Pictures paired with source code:
"""
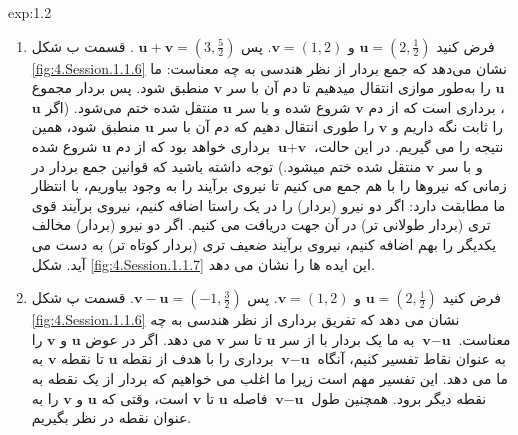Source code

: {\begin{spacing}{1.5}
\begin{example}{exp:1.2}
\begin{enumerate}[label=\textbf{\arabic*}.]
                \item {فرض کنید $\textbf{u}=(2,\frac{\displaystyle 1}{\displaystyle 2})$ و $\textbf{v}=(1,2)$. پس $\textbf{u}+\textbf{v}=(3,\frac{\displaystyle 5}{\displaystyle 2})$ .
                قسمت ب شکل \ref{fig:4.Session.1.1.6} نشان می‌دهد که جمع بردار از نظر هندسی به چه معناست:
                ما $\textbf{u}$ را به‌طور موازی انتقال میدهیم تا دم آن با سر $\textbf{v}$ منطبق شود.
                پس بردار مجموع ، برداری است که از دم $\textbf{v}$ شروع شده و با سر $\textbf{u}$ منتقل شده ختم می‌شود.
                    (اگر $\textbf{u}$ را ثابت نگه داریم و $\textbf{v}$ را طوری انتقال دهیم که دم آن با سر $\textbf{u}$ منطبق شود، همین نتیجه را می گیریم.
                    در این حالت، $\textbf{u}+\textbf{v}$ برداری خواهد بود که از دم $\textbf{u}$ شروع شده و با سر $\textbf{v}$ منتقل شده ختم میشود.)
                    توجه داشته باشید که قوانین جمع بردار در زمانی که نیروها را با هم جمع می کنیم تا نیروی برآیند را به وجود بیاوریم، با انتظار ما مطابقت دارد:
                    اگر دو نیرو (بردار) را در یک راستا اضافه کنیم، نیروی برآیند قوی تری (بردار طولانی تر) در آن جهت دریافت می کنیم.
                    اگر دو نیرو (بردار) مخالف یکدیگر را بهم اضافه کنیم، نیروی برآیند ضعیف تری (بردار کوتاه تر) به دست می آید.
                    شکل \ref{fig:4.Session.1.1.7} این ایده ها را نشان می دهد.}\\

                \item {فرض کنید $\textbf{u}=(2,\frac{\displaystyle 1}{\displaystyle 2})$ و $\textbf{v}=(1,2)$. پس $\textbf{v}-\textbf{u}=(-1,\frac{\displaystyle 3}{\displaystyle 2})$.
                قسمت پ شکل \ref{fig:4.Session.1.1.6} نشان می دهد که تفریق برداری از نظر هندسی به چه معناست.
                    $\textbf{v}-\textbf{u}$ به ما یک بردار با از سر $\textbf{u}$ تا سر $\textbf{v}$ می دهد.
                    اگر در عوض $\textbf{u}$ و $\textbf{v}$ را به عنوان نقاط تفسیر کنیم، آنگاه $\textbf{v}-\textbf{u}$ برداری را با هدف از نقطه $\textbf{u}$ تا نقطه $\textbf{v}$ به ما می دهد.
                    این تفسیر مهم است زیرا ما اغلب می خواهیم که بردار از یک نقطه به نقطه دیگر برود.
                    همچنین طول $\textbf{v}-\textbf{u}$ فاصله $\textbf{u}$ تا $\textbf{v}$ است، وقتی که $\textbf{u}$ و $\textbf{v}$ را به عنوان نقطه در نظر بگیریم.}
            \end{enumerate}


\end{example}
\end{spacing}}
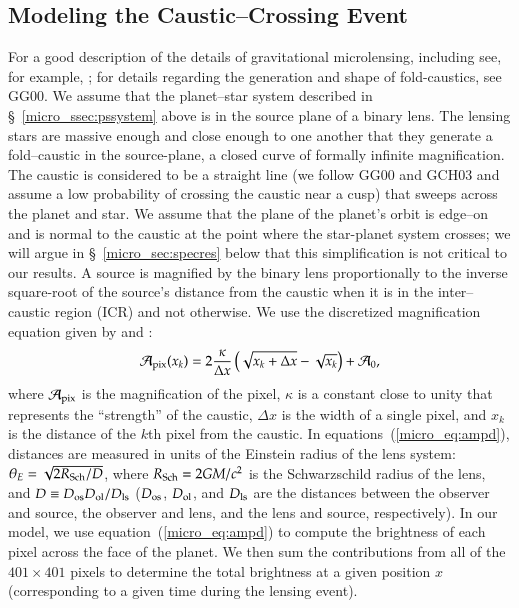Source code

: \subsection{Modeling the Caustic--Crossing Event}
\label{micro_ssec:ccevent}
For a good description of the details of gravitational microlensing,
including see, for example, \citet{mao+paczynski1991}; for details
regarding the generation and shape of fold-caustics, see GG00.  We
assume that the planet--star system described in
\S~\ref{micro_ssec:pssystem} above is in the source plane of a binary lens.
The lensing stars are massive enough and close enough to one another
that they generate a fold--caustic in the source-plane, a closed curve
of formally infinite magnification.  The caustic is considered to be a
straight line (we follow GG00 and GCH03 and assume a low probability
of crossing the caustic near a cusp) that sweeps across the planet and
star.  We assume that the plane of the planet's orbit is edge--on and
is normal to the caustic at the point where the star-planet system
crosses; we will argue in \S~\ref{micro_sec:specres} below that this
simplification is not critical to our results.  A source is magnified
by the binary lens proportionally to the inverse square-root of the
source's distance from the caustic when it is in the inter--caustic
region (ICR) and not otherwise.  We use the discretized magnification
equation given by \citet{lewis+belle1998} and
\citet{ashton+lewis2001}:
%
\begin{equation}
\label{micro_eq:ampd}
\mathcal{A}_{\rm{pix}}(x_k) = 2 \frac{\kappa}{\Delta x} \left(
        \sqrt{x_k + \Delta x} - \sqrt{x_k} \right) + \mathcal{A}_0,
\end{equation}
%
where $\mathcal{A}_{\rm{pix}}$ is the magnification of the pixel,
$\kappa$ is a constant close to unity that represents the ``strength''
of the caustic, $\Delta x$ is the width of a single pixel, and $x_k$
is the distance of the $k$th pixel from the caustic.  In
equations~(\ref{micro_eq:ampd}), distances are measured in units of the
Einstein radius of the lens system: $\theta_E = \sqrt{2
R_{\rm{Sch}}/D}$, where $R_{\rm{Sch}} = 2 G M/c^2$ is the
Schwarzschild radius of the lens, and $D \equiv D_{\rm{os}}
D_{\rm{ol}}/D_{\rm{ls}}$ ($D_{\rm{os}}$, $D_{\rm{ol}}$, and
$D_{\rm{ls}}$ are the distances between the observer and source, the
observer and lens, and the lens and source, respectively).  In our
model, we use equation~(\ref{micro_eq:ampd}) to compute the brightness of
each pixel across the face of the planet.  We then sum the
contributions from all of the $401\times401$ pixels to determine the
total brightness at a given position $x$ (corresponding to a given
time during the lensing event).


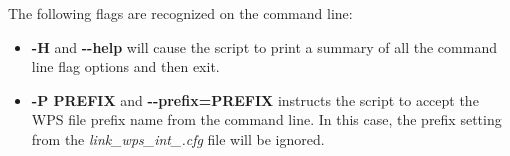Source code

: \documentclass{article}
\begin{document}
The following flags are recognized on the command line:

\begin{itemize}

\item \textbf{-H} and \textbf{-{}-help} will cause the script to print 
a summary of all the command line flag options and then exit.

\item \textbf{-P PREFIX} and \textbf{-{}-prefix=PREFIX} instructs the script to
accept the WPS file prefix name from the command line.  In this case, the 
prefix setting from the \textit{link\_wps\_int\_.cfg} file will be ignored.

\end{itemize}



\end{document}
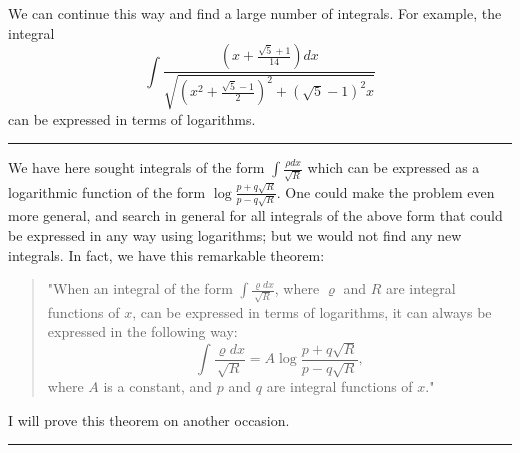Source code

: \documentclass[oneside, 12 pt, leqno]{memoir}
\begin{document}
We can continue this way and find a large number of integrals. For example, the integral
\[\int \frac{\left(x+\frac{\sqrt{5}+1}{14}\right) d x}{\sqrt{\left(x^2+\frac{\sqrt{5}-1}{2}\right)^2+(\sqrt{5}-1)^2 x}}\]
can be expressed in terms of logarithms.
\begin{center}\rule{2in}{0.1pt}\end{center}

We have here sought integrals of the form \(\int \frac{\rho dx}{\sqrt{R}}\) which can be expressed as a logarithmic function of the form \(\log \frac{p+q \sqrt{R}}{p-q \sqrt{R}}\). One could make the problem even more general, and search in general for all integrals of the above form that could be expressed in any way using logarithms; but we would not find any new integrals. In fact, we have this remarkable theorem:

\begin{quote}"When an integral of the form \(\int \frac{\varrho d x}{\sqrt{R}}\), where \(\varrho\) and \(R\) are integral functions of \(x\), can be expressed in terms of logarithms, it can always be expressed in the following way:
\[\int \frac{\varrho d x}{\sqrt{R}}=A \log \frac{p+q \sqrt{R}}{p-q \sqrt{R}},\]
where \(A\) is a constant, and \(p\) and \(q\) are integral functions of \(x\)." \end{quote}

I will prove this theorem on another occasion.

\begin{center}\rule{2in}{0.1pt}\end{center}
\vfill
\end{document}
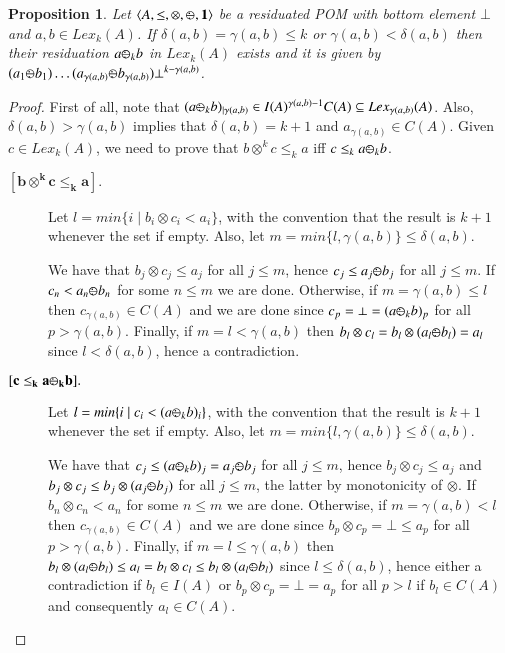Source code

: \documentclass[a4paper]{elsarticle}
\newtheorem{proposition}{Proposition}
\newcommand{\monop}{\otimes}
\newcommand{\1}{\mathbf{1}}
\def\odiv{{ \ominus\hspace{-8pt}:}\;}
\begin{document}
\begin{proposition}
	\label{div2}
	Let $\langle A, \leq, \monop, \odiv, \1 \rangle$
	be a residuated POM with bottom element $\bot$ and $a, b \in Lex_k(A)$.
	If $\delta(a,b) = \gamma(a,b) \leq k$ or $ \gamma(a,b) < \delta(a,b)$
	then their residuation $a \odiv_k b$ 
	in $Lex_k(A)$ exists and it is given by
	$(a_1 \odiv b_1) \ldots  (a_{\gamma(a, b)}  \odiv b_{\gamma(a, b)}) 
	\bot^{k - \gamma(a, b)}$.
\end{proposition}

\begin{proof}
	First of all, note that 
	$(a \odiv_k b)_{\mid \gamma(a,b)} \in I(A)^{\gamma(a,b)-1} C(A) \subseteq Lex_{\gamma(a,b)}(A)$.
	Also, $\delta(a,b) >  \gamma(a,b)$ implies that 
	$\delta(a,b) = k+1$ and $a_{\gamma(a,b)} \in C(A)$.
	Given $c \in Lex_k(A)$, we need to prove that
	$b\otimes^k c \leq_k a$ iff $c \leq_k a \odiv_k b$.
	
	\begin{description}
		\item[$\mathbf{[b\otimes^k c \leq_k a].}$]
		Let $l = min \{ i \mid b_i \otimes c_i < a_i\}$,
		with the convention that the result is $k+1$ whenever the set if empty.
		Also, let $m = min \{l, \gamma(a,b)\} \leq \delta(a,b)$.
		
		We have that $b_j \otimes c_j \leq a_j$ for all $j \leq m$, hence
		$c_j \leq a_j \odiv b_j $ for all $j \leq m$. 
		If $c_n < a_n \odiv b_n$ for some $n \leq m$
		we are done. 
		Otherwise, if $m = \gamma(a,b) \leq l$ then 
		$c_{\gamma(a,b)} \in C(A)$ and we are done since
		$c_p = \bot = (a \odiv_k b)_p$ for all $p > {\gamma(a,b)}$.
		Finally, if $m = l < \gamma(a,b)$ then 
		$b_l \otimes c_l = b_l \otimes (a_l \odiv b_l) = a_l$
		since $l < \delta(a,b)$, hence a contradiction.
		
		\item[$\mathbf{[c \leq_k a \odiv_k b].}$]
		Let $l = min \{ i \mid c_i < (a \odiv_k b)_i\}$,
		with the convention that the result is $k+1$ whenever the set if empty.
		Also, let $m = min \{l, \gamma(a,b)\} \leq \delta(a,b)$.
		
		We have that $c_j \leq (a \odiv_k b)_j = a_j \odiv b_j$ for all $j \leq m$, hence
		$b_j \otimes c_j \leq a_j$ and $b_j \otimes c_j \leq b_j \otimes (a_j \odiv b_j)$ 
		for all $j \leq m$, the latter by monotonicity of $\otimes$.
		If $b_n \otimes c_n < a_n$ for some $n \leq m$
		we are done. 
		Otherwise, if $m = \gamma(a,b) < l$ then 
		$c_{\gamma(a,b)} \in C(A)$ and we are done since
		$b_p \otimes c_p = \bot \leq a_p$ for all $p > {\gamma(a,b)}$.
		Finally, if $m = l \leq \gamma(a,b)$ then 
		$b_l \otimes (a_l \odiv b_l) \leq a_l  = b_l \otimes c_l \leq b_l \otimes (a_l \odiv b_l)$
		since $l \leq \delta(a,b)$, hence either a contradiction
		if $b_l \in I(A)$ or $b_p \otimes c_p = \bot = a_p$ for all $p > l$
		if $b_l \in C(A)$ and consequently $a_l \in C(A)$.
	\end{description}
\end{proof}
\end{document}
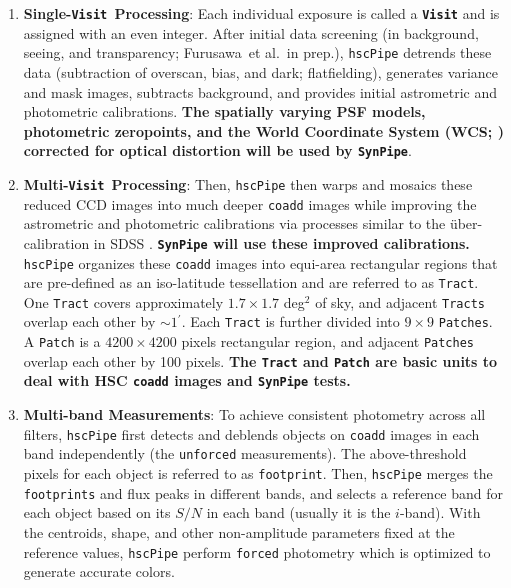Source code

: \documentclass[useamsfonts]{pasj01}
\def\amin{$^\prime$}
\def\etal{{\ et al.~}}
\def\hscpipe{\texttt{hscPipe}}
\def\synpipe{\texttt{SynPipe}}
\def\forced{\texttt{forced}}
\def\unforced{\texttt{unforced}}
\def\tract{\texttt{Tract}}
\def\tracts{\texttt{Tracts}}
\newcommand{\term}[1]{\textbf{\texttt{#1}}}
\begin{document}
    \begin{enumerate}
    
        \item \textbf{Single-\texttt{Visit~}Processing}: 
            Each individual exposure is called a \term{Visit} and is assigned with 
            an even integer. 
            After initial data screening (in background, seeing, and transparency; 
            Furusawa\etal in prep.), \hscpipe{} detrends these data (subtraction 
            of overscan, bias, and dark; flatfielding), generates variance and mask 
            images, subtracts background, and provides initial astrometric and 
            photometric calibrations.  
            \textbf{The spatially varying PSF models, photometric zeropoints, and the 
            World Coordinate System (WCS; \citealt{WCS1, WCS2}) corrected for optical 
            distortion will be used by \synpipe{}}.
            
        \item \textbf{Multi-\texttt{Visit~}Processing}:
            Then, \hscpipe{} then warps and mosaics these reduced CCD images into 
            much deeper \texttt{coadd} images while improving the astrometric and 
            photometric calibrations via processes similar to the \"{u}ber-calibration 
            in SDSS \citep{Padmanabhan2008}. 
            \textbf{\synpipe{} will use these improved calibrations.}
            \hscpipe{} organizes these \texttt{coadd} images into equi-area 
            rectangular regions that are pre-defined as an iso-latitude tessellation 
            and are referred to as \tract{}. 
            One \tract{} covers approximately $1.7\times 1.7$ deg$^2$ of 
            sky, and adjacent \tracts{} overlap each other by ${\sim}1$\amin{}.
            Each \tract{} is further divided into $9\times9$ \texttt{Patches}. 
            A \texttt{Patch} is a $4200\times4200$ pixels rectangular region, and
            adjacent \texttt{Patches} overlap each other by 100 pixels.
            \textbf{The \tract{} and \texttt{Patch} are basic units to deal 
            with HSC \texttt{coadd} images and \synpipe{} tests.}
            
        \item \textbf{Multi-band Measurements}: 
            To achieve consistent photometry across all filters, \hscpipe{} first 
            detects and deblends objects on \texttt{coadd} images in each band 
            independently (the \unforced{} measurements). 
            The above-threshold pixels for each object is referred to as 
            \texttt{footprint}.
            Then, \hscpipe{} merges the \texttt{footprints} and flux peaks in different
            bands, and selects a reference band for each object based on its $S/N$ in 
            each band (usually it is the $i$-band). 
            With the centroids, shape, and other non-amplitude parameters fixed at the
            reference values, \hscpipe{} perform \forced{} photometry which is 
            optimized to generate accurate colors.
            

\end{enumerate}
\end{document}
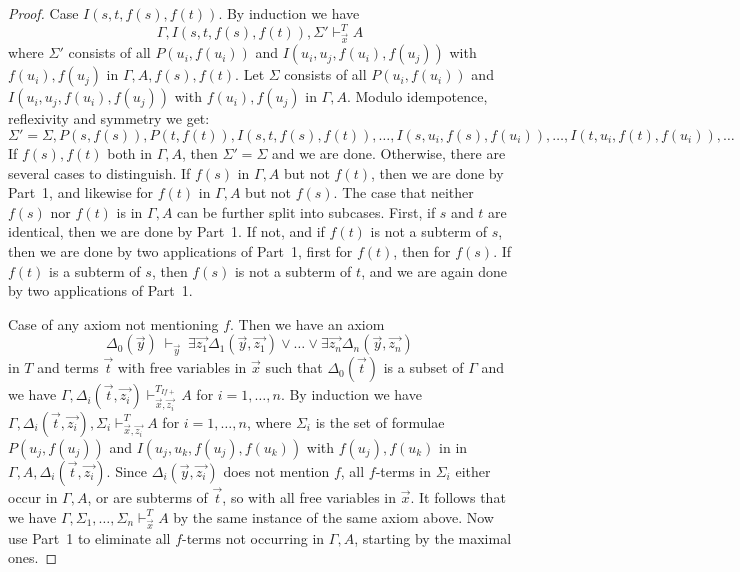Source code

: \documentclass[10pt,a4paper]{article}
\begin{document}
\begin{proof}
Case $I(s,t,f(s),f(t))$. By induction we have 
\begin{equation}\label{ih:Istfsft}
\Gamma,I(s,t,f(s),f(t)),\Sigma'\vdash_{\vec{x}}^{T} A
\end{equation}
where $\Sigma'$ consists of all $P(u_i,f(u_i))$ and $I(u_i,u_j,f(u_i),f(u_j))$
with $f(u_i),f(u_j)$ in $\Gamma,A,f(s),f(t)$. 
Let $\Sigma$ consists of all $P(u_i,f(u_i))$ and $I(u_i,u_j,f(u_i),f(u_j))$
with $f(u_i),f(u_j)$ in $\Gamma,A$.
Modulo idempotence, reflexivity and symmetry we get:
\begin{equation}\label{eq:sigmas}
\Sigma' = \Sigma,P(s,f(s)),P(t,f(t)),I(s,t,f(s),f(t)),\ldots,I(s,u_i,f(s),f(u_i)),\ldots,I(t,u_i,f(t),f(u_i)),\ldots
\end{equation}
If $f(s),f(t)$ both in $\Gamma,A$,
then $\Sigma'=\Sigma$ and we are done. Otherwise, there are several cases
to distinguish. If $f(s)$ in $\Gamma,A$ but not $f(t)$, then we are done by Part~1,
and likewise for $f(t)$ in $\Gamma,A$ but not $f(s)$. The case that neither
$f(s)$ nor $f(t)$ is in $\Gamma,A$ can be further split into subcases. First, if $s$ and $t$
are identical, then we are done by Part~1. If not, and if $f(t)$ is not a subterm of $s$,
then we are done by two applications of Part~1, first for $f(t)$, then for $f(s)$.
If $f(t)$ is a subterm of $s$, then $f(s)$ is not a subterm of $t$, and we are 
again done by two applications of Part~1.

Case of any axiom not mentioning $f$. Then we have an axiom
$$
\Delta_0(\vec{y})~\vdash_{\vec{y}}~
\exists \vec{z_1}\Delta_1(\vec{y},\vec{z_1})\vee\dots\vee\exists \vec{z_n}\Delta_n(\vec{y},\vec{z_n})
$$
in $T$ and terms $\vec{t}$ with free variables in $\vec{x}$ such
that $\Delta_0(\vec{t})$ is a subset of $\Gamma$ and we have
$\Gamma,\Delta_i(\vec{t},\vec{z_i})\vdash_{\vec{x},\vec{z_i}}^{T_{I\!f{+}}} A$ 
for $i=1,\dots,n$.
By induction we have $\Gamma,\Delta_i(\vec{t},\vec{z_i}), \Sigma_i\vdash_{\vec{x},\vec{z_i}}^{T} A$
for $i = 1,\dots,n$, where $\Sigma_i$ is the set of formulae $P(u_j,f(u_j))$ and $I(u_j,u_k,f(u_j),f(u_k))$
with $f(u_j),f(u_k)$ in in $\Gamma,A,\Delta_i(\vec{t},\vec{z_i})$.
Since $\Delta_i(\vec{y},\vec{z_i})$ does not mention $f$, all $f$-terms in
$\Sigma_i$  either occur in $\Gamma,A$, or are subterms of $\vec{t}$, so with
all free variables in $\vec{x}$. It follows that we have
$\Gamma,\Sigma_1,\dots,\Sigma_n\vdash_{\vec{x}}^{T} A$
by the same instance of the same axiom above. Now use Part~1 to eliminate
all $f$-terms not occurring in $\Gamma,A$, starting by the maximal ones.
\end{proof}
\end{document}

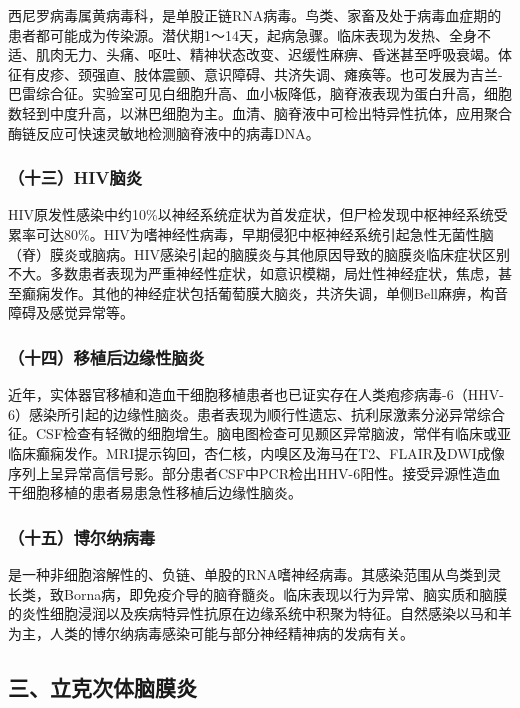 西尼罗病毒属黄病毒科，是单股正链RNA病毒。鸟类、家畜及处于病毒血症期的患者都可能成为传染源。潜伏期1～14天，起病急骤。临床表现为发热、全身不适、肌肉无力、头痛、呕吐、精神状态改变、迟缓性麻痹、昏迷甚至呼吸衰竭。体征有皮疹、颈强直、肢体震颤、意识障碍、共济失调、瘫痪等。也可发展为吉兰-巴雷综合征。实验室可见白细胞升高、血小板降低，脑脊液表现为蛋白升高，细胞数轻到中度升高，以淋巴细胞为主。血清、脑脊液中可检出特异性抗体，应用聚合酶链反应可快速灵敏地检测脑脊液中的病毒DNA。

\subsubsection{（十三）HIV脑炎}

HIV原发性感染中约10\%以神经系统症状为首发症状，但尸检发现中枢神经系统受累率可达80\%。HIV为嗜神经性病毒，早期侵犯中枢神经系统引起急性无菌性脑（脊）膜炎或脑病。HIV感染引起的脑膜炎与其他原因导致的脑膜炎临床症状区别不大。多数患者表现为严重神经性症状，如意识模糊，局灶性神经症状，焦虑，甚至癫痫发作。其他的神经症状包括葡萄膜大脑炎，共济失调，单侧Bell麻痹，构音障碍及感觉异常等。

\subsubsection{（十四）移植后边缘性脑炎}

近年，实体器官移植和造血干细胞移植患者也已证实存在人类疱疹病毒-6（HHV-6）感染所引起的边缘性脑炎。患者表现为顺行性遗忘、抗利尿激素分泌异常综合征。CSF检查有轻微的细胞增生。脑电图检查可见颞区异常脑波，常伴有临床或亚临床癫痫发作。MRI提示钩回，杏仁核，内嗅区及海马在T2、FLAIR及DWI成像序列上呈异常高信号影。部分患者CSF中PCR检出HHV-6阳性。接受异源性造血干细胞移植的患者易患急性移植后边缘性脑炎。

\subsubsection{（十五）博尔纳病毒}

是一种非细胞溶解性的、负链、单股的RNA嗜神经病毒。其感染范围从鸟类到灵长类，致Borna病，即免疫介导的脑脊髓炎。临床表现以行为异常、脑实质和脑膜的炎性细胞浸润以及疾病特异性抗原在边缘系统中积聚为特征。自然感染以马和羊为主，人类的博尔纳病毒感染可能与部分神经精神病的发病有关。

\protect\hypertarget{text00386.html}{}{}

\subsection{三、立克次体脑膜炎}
"""
THE PROBLEM
From the first line above down to the line with "نشان می‌دهد که", reproduce every line and no others, omitting pictures.

EXERCISE SOLUTION
Source code

: {\begin{spacing}{1.5}
\begin{example}{exp:1.2}
\begin{enumerate}[label=\textbf{\arabic*}.]
                \item {فرض کنید $\textbf{u}=(2,\frac{\displaystyle 1}{\displaystyle 2})$ و $\textbf{v}=(1,2)$. پس $\textbf{u}+\textbf{v}=(3,\frac{\displaystyle 5}{\displaystyle 2})$ .
                قسمت ب شکل \ref{fig:4.Session.1.1.6} نشان می‌دهد که جمع بردار از نظر هندسی به چه معناست:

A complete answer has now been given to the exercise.